Portsmouth is the second largest town in Dominica, with 3,630 inhabitants. It is located on the shore of a natural Harbor, Prince Rupert Bay, in Saint John Parish on the north-west coast of Dominica. The area was called Ouyouhao by the Kalinago and Grand Anse by the French. The Indian River is Portsmouth’s southern border and Cabrits National Park is located on a peninsula to the north of town.

==History==

Portsmouth was initially chosen as the capital of Dominica, but only served in that capacity temporarily. Royal Engineer, John Simpson surveyed and laid out the area in 1765. It was laid out with a grid design of streets around a central square (now part of Benjamin's Park). The House of Assembly, Court House, and government offices were supposed to be located on the east side of the central square. Portsmouth was named after the important naval seaport of Portsmouth in the south of England. The town’s streets were named after some notable British people of the time period: Egremont, Queensborough, Rodney and others. However, due to the surrounding swamps the settlement proved to be unhealthy due to outbreaks of malaria and yellow fever. The capital was moved to Roseau, where it remains today.

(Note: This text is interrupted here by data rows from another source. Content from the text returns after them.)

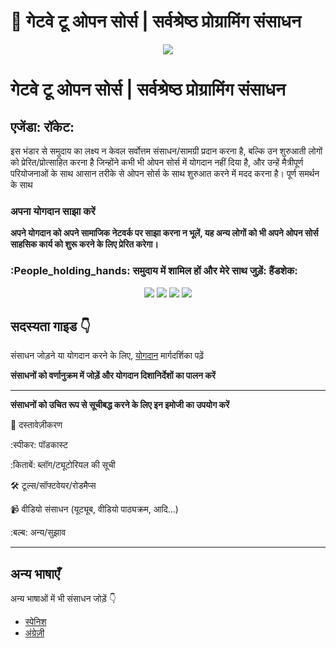 
# :wave: गेटवे टू ओपन सोर्स | सर्वश्रेष्ठ प्रोग्रामिंग संसाधन
<p align="center"><img src="https://user-images.githubusercontent.com/75534912/194343020-6cbd2485-c2ea-4779-87e2-9708238398e7.png"></p>

# गेटवे टू ओपन सोर्स | सर्वश्रेष्ठ प्रोग्रामिंग संसाधन
## एजेंडा: रॉकेट:
इस भंडार से समुदाय का लक्ष्य न केवल सर्वोत्तम संसाधन/सामग्री प्रदान करना है, बल्कि उन शुरुआती लोगों को प्रेरित/प्रोत्साहित करना है जिन्होंने कभी भी ओपन सोर्स में योगदान नहीं दिया है, और उन्हें मैत्रीपूर्ण परियोजनाओं के साथ आसान तरीके से ओपन सोर्स के साथ शुरुआत करने में मदद करना है। पूर्ण समर्थन के साथ

### अपना योगदान साझा करें

**अपने योगदान को अपने सामाजिक नेटवर्क पर साझा करना न भूलें, यह अन्य लोगों को भी अपने ओपन सोर्स साहसिक कार्य को शुरू करने के लिए प्रेरित करेगा।**

### :People_holding_hands: समुदाय में शामिल हों और मेरे साथ जुड़ें: हैंडशेक:

<div align="center">
<a href="https://twitter.com/codeforcomm"> <img src="https://img.shields.io/badge/Twitter-%231DA1F2CFC.svg?style=for-the-badge&logo=Twitter&logoColor= सफ़ेद"/><a>
<a href="https://discord.gg/AfYcurdCd3"><img src="https://img.shields.io/badge/%3CCode For Community%3E-%237289DA.svg?style=for-the -बैज और लोगो = विवाद और लोगो रंग = सफेद"/></a>
<a href="https://twitter.com/iashishkhangwal"> <img src="https://img.shields.io/badge/Twitter-%231DA1F2.svg?style=for-the-badge&logo=Twitter&logoColor= सफ़ेद"/><a>
<a href="https://www.linkedin.com/in/ashish-khanagwal-890326213/"><img src="https://img.shields.io/badge/linkedin-%230077B5.svg?style =फॉर-द-बैज&logo=linkedin&logoColor=white"/></a>
</div>

## सदस्यता गाइड :point_down:

संसाधन जोड़ने या योगदान करने के लिए, [योगदान](https://github.com/Ashish-khanagwal/Open-source-practice-and-resources/blob/main/CONTRIBUTING.md) मार्गदर्शिका पढ़ें

**संसाधनों को वर्णानुक्रम में जोड़ें और योगदान दिशानिर्देशों का पालन करें**

---

**संसाधनों को उचित रूप से सूचीबद्ध करने के लिए इन इमोजी का उपयोग करें**

:file_folder: दस्तावेज़ीकरण

:स्पीकर: पॉडकास्ट

:किताबें: ब्लॉग/ट्यूटोरियल की सूची

:hammer_and_wrench: टूल्स/सॉफ्टवेयर/रोडमैप्स

:video_camera: वीडियो संसाधन (यूट्यूब, वीडियो पाठ्यक्रम, आदि...)

:बल्ब: अन्य/सुझाव

---

## अन्य भाषाएँ
अन्य भाषाओं में भी संसाधन जोड़ें :point_down:

- [स्पेनिश](https://github.com/Ashish-khanagwal/Open-source-practice-and-resources/blob/main/ES(Spanish)/README.md)
- [अंग्रेज़ी](https://github.com/Ashish-khanagwal/Open-source-practice-and-resources/blob/main/README.md)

The Ross University School of Medicine, was located near Portsmouth, in Picard, but was relocated to Barbados, after Hurricane Maria caused extensive damage in 2017.

Portsmouth has its own sea port in Prince Rupert Bay. A farmer's market runs Tuesdays, Fridays, and Saturdays in the town. The area is the birthplace of Exile One's Gordon Henderson, and former Prime Minister of Dominica, Roosevelt Douglas.

Benjamin's Park is the primary sporting venue and has hosted first-class cricket. The Japanese Government is currently funding and constructing a fish processing plant in Portsmouth.